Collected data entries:

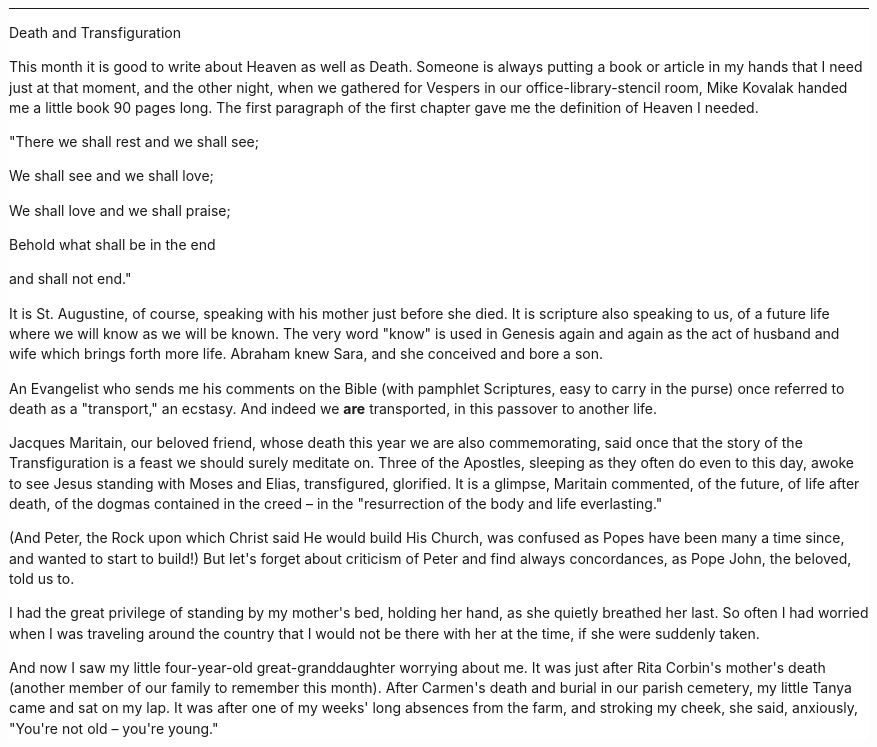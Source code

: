 ****

Death and Transfiguration

This month it is good to write about Heaven as well as Death. Someone is
always putting a book or article in my hands that I need just at that
moment, and the other night, when we gathered for Vespers in our
office-library-stencil room, Mike Kovalak handed me a little book 90
pages long. The first paragraph of the first chapter gave me the
definition of Heaven I needed.

"There we shall rest and we shall see;

We shall see and we shall love;

We shall love and we shall praise;

Behold what shall be in the end

and shall not end."

It is St. Augustine, of course, speaking with his mother just before she
died. It is scripture also speaking to us, of a future life where we
will know as we will be known. The very word "know" is used in Genesis
again and again as the act of husband and wife which brings forth more
life. Abraham knew Sara, and she conceived and bore a son.

An Evangelist who sends me his comments on the Bible (with pamphlet
Scriptures, easy to carry in the purse) once referred to death as a
"transport," an ecstasy. And indeed we **are** transported, in this
passover to another life.

Jacques Maritain, our beloved friend, whose death this year we are also
commemorating, said once that the story of the Transfiguration is a
feast we should surely meditate on. Three of the Apostles, sleeping as
they often do even to this day, awoke to see Jesus standing with Moses
and Elias, transfigured, glorified. It is a glimpse, Maritain commented,
of the future, of life after death, of the dogmas contained in the creed
– in the "resurrection of the body and life everlasting."

(And Peter, the Rock upon which Christ said He would build His Church,
was confused as Popes have been many a time since, and wanted to start
to build!) But let's forget about criticism of Peter and find always
concordances, as Pope John, the beloved, told us to.

I had the great privilege of standing by my mother's bed, holding her
hand, as she quietly breathed her last. So often I had worried when I
was traveling around the country that I would not be there with her at
the time, if she were suddenly taken.

And now I saw my little four-year-old great-granddaughter worrying about
me. It was just after Rita Corbin's mother's death (another member of
our family to remember this month). After Carmen's death and burial in
our parish cemetery, my little Tanya came and sat on my lap. It was
after one of my weeks' long absences from the farm, and stroking my
cheek, she said, anxiously, "You're not old – you're young."

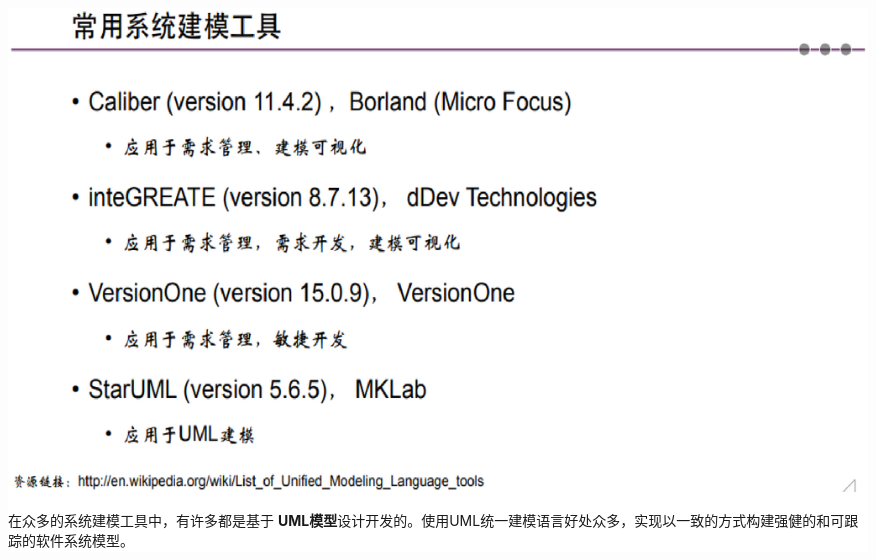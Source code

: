 ![建模工具](https://github.com/ZhengHuocheng/SE-Note/blob/main/Images/Chapter_4/%E5%BB%BA%E6%A8%A1%E5%B7%A5%E5%85%B7.png)

在众多的系统建模工具中，有许多都是基于 **UML模型**设计开发的。使用UML统一建模语言好处众多，实现以一致的方式构建强健的和可跟踪的软件系统模型。
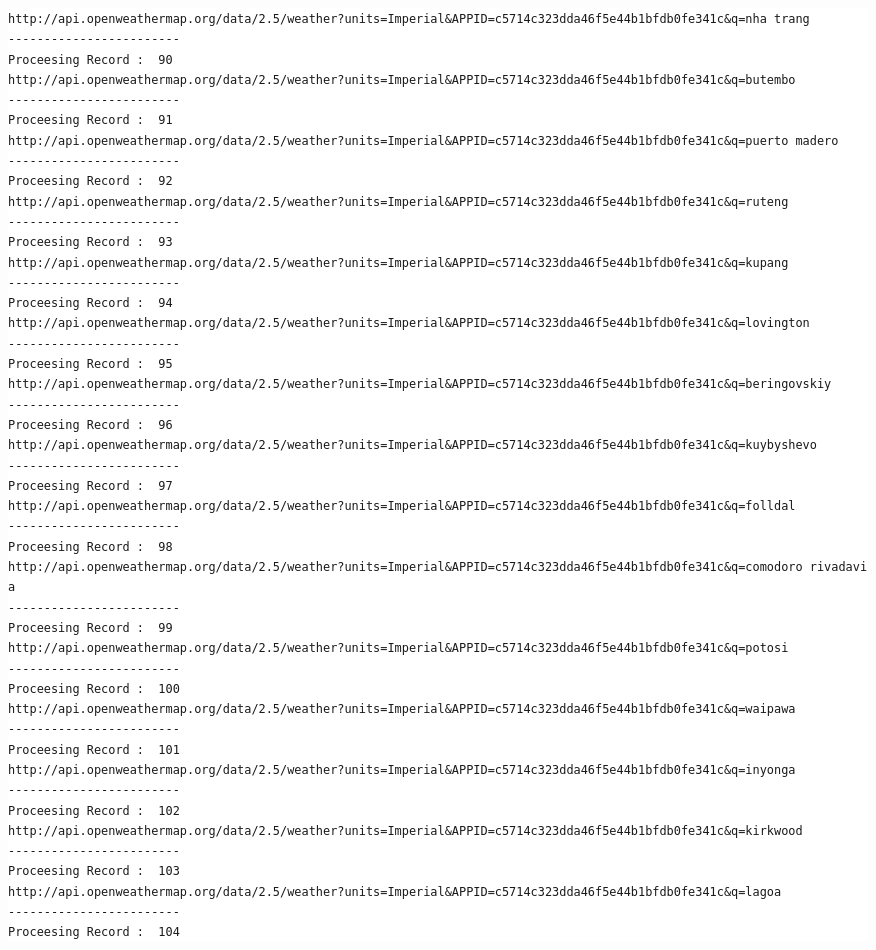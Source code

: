     http://api.openweathermap.org/data/2.5/weather?units=Imperial&APPID=c5714c323dda46f5e44b1bfdb0fe341c&q=nha trang
    ------------------------
    Proceesing Record :  90
    http://api.openweathermap.org/data/2.5/weather?units=Imperial&APPID=c5714c323dda46f5e44b1bfdb0fe341c&q=butembo
    ------------------------
    Proceesing Record :  91
    http://api.openweathermap.org/data/2.5/weather?units=Imperial&APPID=c5714c323dda46f5e44b1bfdb0fe341c&q=puerto madero
    ------------------------
    Proceesing Record :  92
    http://api.openweathermap.org/data/2.5/weather?units=Imperial&APPID=c5714c323dda46f5e44b1bfdb0fe341c&q=ruteng
    ------------------------
    Proceesing Record :  93
    http://api.openweathermap.org/data/2.5/weather?units=Imperial&APPID=c5714c323dda46f5e44b1bfdb0fe341c&q=kupang
    ------------------------
    Proceesing Record :  94
    http://api.openweathermap.org/data/2.5/weather?units=Imperial&APPID=c5714c323dda46f5e44b1bfdb0fe341c&q=lovington
    ------------------------
    Proceesing Record :  95
    http://api.openweathermap.org/data/2.5/weather?units=Imperial&APPID=c5714c323dda46f5e44b1bfdb0fe341c&q=beringovskiy
    ------------------------
    Proceesing Record :  96
    http://api.openweathermap.org/data/2.5/weather?units=Imperial&APPID=c5714c323dda46f5e44b1bfdb0fe341c&q=kuybyshevo
    ------------------------
    Proceesing Record :  97
    http://api.openweathermap.org/data/2.5/weather?units=Imperial&APPID=c5714c323dda46f5e44b1bfdb0fe341c&q=folldal
    ------------------------
    Proceesing Record :  98
    http://api.openweathermap.org/data/2.5/weather?units=Imperial&APPID=c5714c323dda46f5e44b1bfdb0fe341c&q=comodoro rivadavia
    ------------------------
    Proceesing Record :  99
    http://api.openweathermap.org/data/2.5/weather?units=Imperial&APPID=c5714c323dda46f5e44b1bfdb0fe341c&q=potosi
    ------------------------
    Proceesing Record :  100
    http://api.openweathermap.org/data/2.5/weather?units=Imperial&APPID=c5714c323dda46f5e44b1bfdb0fe341c&q=waipawa
    ------------------------
    Proceesing Record :  101
    http://api.openweathermap.org/data/2.5/weather?units=Imperial&APPID=c5714c323dda46f5e44b1bfdb0fe341c&q=inyonga
    ------------------------
    Proceesing Record :  102
    http://api.openweathermap.org/data/2.5/weather?units=Imperial&APPID=c5714c323dda46f5e44b1bfdb0fe341c&q=kirkwood
    ------------------------
    Proceesing Record :  103
    http://api.openweathermap.org/data/2.5/weather?units=Imperial&APPID=c5714c323dda46f5e44b1bfdb0fe341c&q=lagoa
    ------------------------
    Proceesing Record :  104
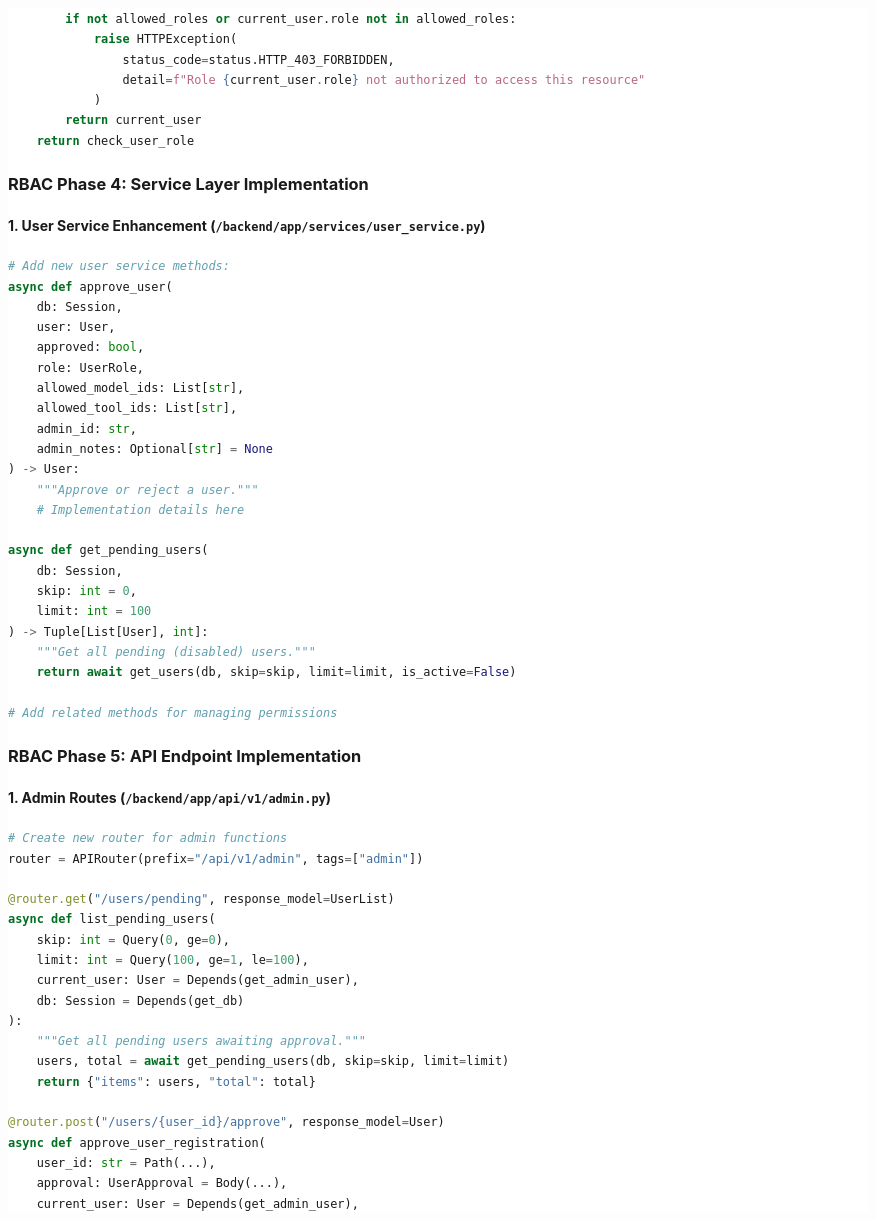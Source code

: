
 ```python
        if not allowed_roles or current_user.role not in allowed_roles:
            raise HTTPException(
                status_code=status.HTTP_403_FORBIDDEN,
                detail=f"Role {current_user.role} not authorized to access this resource"
            )
        return current_user
    return check_user_role
```

### RBAC Phase 4: Service Layer Implementation

#### 1. User Service Enhancement (`/backend/app/services/user_service.py`)

```python
# Add new user service methods:
async def approve_user(
    db: Session,
    user: User,
    approved: bool,
    role: UserRole,
    allowed_model_ids: List[str],
    allowed_tool_ids: List[str],
    admin_id: str,
    admin_notes: Optional[str] = None
) -> User:
    """Approve or reject a user."""
    # Implementation details here

async def get_pending_users(
    db: Session,
    skip: int = 0,
    limit: int = 100
) -> Tuple[List[User], int]:
    """Get all pending (disabled) users."""
    return await get_users(db, skip=skip, limit=limit, is_active=False)

# Add related methods for managing permissions
```

### RBAC Phase 5: API Endpoint Implementation

#### 1. Admin Routes (`/backend/app/api/v1/admin.py`)

```python
# Create new router for admin functions
router = APIRouter(prefix="/api/v1/admin", tags=["admin"])

@router.get("/users/pending", response_model=UserList)
async def list_pending_users(
    skip: int = Query(0, ge=0),
    limit: int = Query(100, ge=1, le=100),
    current_user: User = Depends(get_admin_user),
    db: Session = Depends(get_db)
):
    """Get all pending users awaiting approval."""
    users, total = await get_pending_users(db, skip=skip, limit=limit)
    return {"items": users, "total": total}

@router.post("/users/{user_id}/approve", response_model=User)
async def approve_user_registration(
    user_id: str = Path(...),
    approval: UserApproval = Body(...),
    current_user: User = Depends(get_admin_user),
```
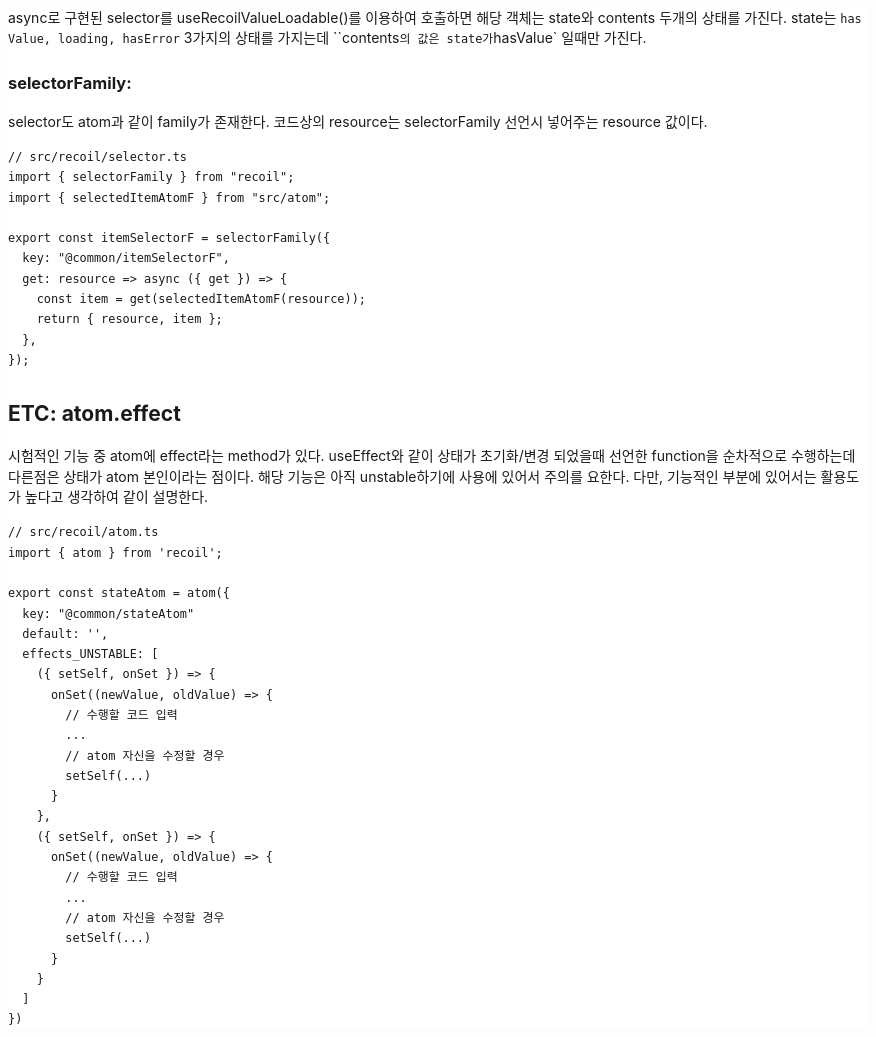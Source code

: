 async로 구현된 selector를 useRecoilValueLoadable()를 이용하여 호출하면 해당 객체는 state와 contents 두개의 상태를 가진다. state는 `hasValue, loading, hasError` 3가지의 상태를 가지는데 ``contents`의 값은 state가`hasValue` 일때만 가진다.

### selectorFamily:

selector도 atom과 같이 family가 존재한다. 코드상의 resource는 selectorFamily 선언시 넣어주는 resource 값이다.

```tsx
// src/recoil/selector.ts
import { selectorFamily } from "recoil";
import { selectedItemAtomF } from "src/atom";

export const itemSelectorF = selectorFamily({
  key: "@common/itemSelectorF",
  get: resource => async ({ get }) => {
    const item = get(selectedItemAtomF(resource));
    return { resource, item };
  },
});
```

## ETC: atom.effect

시험적인 기능 중 atom에 effect라는 method가 있다. useEffect와 같이 상태가 초기화/변경 되었을때 선언한 function을 순차적으로 수행하는데 다른점은 상태가 atom 본인이라는 점이다. 해당 기능은 아직 unstable하기에 사용에 있어서 주의를 요한다. 다만, 기능적인 부분에 있어서는 활용도가 높다고 생각하여 같이 설명한다.

```tsx
// src/recoil/atom.ts
import { atom } from 'recoil';

export const stateAtom = atom({
  key: "@common/stateAtom"
  default: '',
  effects_UNSTABLE: [
    ({ setSelf, onSet }) => {
      onSet((newValue, oldValue) => {
        // 수행할 코드 입력
        ...
        // atom 자신을 수정할 경우
        setSelf(...)
      }
    },
    ({ setSelf, onSet }) => {
      onSet((newValue, oldValue) => {
        // 수행할 코드 입력
        ...
        // atom 자신을 수정할 경우
        setSelf(...)
      }
    }
  ]
})
```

[Assigned task] Your task is to repeat exactly the lines from the beginning of the data to the line that contains "will know as", both ends included, leaving out pictures.

[Worked solution]
Source code

: ****

Death and Transfiguration

This month it is good to write about Heaven as well as Death. Someone is
always putting a book or article in my hands that I need just at that
moment, and the other night, when we gathered for Vespers in our
office-library-stencil room, Mike Kovalak handed me a little book 90
pages long. The first paragraph of the first chapter gave me the
definition of Heaven I needed.

"There we shall rest and we shall see;

We shall see and we shall love;

We shall love and we shall praise;

Behold what shall be in the end

and shall not end."

It is St. Augustine, of course, speaking with his mother just before she
died. It is scripture also speaking to us, of a future life where we
will know as we will be known. The very word "know" is used in Genesis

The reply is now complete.